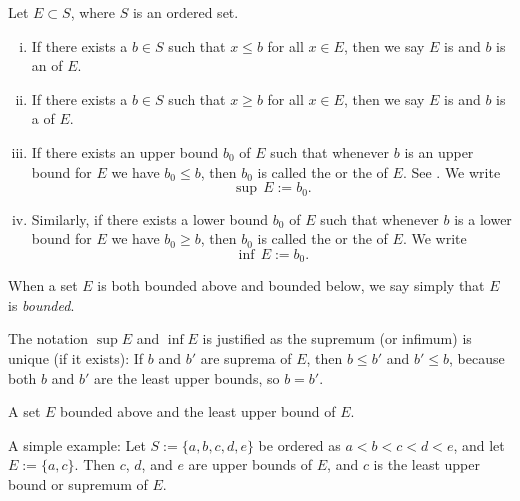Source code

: \begin{defn}
Let $E \subset S$, where $S$ is an ordered set.
\begin{enumerate}[(i)]
\item If there exists a $b \in S$ such that $x \leq b$ for all $x \in E$,
then we say $E$ is \emph{} and $b$
is an \emph{} of $E$.
\item If there exists a $b \in S$ such that $x \geq b$ for all $x \in E$,
then we say $E$ is \emph{} and $b$
is a \emph{} of $E$.
\item If there exists an upper bound $b_0$ of $E$ such that whenever
$b$ is an upper bound for $E$ we have $b_0 \leq b$, then $b_0$
is called the \emph{} or
the \emph{}
of $E$.  See .  We write
\begin{equation*}
\sup\, E := b_0  .
\end{equation*}
\item Similarly, if there exists a lower bound $b_0$ of $E$ such that whenever
$b$ is a lower bound for $E$ we have $b_0 \geq b$, then $b_0$
is called the \emph{} or
the \emph{}
of $E$.  We write
\begin{equation*}
\inf\, E := b_0  .
\end{equation*}
\end{enumerate}
When a set $E$ is both bounded above and bounded below, we say simply that
$E$ is \emph{bounded}.
\end{defn}

The notation $\sup E$ and $\inf E$ is justified as
the
supremum (or infimum) is unique (if it exists): If $b$ and
$b'$ are suprema of $E$, then $b \leq b'$ and $b' \leq b$, because both
$b$ and $b'$ are the least upper bounds, so $b=b'$.


\begin{myfigureht}

\caption{A set $E$ bounded above and the least upper bound of $E$.\label{fig:lub}}
\end{myfigureht}

A simple example:
Let $S := \{ a, b, c, d, e \}$ be ordered as $a < b < c < d < e$, and
let $E := \{ a, c \}$.  Then $c$, $d$, and $e$ are upper bounds of $E$, and
$c$ is the least upper bound or supremum of $E$.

┄┄┄┄┄┄┄┄┄┄┄┄┄┄┄┄┄┄┄┄

→ Task brief: Would you set down the entries exactly as given, minus their pictures?

→ Result for this exercise:
Source code

: \begin{defn}
Let $E \subset S$, where $S$ is an ordered set.
\begin{enumerate}[(i)]
\item If there exists a $b \in S$ such that $x \leq b$ for all $x \in E$,
then we say $E$ is \emph{} and $b$
is an \emph{} of $E$.
\item If there exists a $b \in S$ such that $x \geq b$ for all $x \in E$,
then we say $E$ is \emph{} and $b$
is a \emph{} of $E$.
\item If there exists an upper bound $b_0$ of $E$ such that whenever
$b$ is an upper bound for $E$ we have $b_0 \leq b$, then $b_0$
is called the \emph{} or
the \emph{}
of $E$.  See .  We write
\begin{equation*}
\sup\, E := b_0  .
\end{equation*}
\item Similarly, if there exists a lower bound $b_0$ of $E$ such that whenever
$b$ is a lower bound for $E$ we have $b_0 \geq b$, then $b_0$
is called the \emph{} or
the \emph{}
of $E$.  We write
\begin{equation*}
\inf\, E := b_0  .
\end{equation*}
\end{enumerate}
When a set $E$ is both bounded above and bounded below, we say simply that
$E$ is \emph{bounded}.
\end{defn}

The notation $\sup E$ and $\inf E$ is justified as
the
supremum (or infimum) is unique (if it exists): If $b$ and
$b'$ are suprema of $E$, then $b \leq b'$ and $b' \leq b$, because both
$b$ and $b'$ are the least upper bounds, so $b=b'$.


\begin{myfigureht}

\caption{A set $E$ bounded above and the least upper bound of $E$.\label{fig:lub}}
\end{myfigureht}

A simple example:
Let $S := \{ a, b, c, d, e \}$ be ordered as $a < b < c < d < e$, and
let $E := \{ a, c \}$.  Then $c$, $d$, and $e$ are upper bounds of $E$, and
$c$ is the least upper bound or supremum of $E$.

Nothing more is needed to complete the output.